Unless Stevens began his public career in his latter decades, the Thomas Stevens active at Gloucester in Richard II’s reign must have been an older namesake. Perhaps a relative of the MP, this other Thomas entered into a bond in statute staple in November 1384, to guarantee he would pay for merchandise he had bought from the Gloucester merchant, Walter Messager. Likewise identified as a merchant in the statute staple, he failed to pay the £10 he owed at a given time, prompting Messager to begin legal action against him in 1390. Three years later, the same Thomas entered another such security to John Folyet, son and heir of Thomas Folyet of Worcestershire, again as a security for a purchase of merchandise.

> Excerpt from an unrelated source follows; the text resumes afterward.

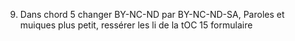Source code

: 
9. Dans chord 5 changer  BY-NC-ND par BY-NC-ND-SA, Paroles et muiques plus petit, ressérer les li de la tOC
15 formulaire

Like Messager, Folyet subsequently took legal action against Stevens for not paying the debt.3 C241/178/46; 184/15. As for the Thomas Stevens who ran into difficulties in Henry IV’s reign over a sum of 100 marks he owed the London mercer John More, it is unclear whether he was the MP or his putative elder namesake. Having entered a statute staple in April 1406, this Thomas failed to settle the debt on the day given to him. After More took action against him he was for a time imprisoned by the sheriffs of the City.4 C131/221/19; C241/198/68.

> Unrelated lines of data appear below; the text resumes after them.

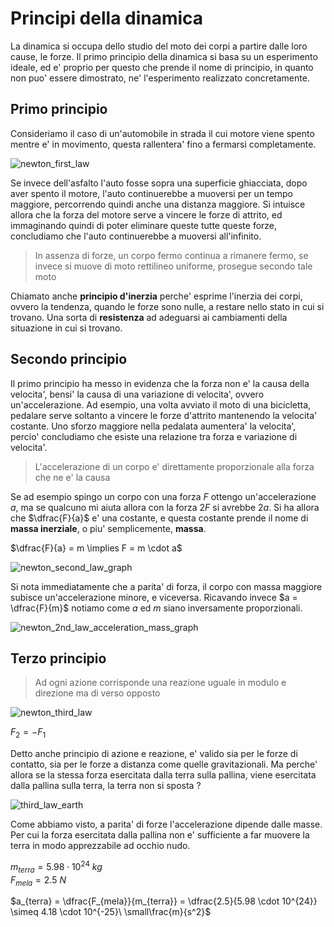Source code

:# Principi della dinamica  

La dinamica si occupa dello studio del moto dei corpi a partire dalle loro cause, le forze.  Il primo principio della dinamica si basa su un esperimento ideale, ed e' proprio per questo che prende il nome di principio, in quanto non puo' essere dimostrato, ne' l'esperimento realizzato concretamente.  

## Primo principio  

Consideriamo il caso di un'automobile in strada il cui motore viene spento mentre e' in movimento, questa rallentera' fino a fermarsi completamente.  

![newton_first_law](https://github.com/dennyb87/phoenomena/assets/7195133/4c503a39-69a4-4bc1-9dae-42d8f94835bf)  

Se invece dell'asfalto l'auto fosse sopra una superficie ghiacciata, dopo aver spento il motore, l'auto continuerebbe a muoversi per un tempo maggiore, percorrendo quindi anche una distanza maggiore. Si intuisce allora che la forza del motore serve a vincere le forze di attrito, ed immaginando quindi di poter eliminare queste tutte queste forze, concludiamo che l'auto continuerebbe a muoversi all'infinito.  

> In assenza di forze, un corpo fermo continua a rimanere fermo, se invece si muove di moto rettilineo uniforme, prosegue secondo tale moto

Chiamato anche **principio d'inerzia** perche' esprime l'inerzia dei corpi, ovvero la tendenza, quando le forze sono nulle, a restare nello stato in cui si trovano. Una sorta di **resistenza** ad adeguarsi ai cambiamenti della situazione in cui si trovano.  

## Secondo principio  

Il primo principio ha messo in evidenza che la forza non e' la causa della velocita', bensi' la causa di una variazione di velocita', ovvero un'accelerazione. Ad esempio, una volta avviato il moto di una bicicletta, pedalare serve soltanto a vincere le forze d'attrito mantenendo la velocita' costante. Uno sforzo maggiore nella pedalata aumentera' la velocita', percio' concludiamo che esiste una relazione tra forza e variazione di velocita'.  

> L'accelerazione di un corpo e' direttamente proporzionale alla forza che ne e' la causa  

Se ad esempio spingo un corpo con una forza $F$ ottengo un'accelerazione $a$, ma se qualcuno mi aiuta allora con la forza $2F$ si avrebbe $2a$. Si ha allora che $\dfrac{F}{a}$ e' una costante, e questa costante prende il nome di **massa inerziale**, o piu' semplicemente, **massa**.  

$\dfrac{F}{a} = m \implies F = m \cdot a$  

![newton_second_law_graph](https://github.com/dennyb87/phoenomena/assets/7195133/1d70a5cc-61b4-4873-b907-af861859b56d)  

Si nota immediatamente che a parita' di forza, il corpo con massa maggiore subisce un'accelerazione minore, e viceversa. Ricavando invece $a = \dfrac{F}{m}$ notiamo come $a$ ed $m$ siano inversamente proporzionali.  

![newton_2nd_law_acceleration_mass_graph](https://github.com/dennyb87/phoenomena/assets/7195133/3b30a194-5f5a-412e-bada-460323684f1f)  

## Terzo principio  

> Ad ogni azione corrisponde una reazione uguale in modulo e direzione ma di verso opposto  

![newton_third_law](https://github.com/dennyb87/phoenomena/assets/7195133/fe33f976-f316-4a55-8e5a-39b7865619d8)  

$F_2 = - F_1$  

Detto anche principio di azione e reazione, e' valido sia per le forze di contatto, sia per le forze a distanza come quelle gravitazionali. Ma perche' allora se la stessa forza esercitata dalla terra sulla pallina, viene esercitata dalla pallina sulla terra, la terra non si sposta ?  

![third_law_earth](https://github.com/dennyb87/phoenomena/assets/7195133/3342168b-d2cb-4350-aaca-d60ee243febe)  

Come abbiamo visto, a parita' di forze l'accelerazione dipende dalle masse. Per cui la forza esercitata dalla pallina non e' sufficiente a far muovere la terra in modo apprezzabile ad occhio nudo.  

$m_{terra} = 5.98 \cdot 10^{24}\ kg$  
$F_{mela} = 2.5\ N$  

$a_{terra} = \dfrac{F_{mela}}{m_{terra}} = \dfrac{2.5}{5.98 \cdot 10^{24}} \simeq 4.18 \cdot 10^{-25}\ \small\frac{m}{s^2}$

Whatever the identity of More’s debtor, the MP was certainly at the receiving end of suits for debt that a couple of London mercers, Richard Lovelace and Thomas Middlemore, brought against him at Westminster in the late 1420s. Both suits reached pleadings in Easter term 1428, immediately after Stevens’s fourth Parliament. In his suit, Lovelace claimed that Stevens had entered into a bond for £17 with him and William Preston, now no longer alive, at London in December 1422, only to fail to pay them that sum by the given day of Christmas Eve 1423. Stevens riposted that in fact he had entered into the security under duress, while a prisoner of Lovelace, Preston and their ‘coven’ at Ruarden in Gloucestershire. Yet when the case came before the Gloucester assizes of February 1429, a jury found for Lovelace, to whom Stevens was ordered to pay the debt, along with damages and costs of 20s. Middlemore’s suit, still pending at the beginning of 1429, concerned a debt of £24 2s. arising from two bonds, each for £10, that he had received from Stevens at London on 20 Dec. 1423, as well as a loan for a further £4 2s. that he had made to the MP on the same day. In response, Stevens denied the existence of any such loan, while claiming that Middlemore and his ‘coven’ had extorted the bonds from him while he was their prisoner, again at Ruardean.5 CP40/669, rot. 304. Presumably both of these disputes with other members of his trade had come about through his business dealings with them.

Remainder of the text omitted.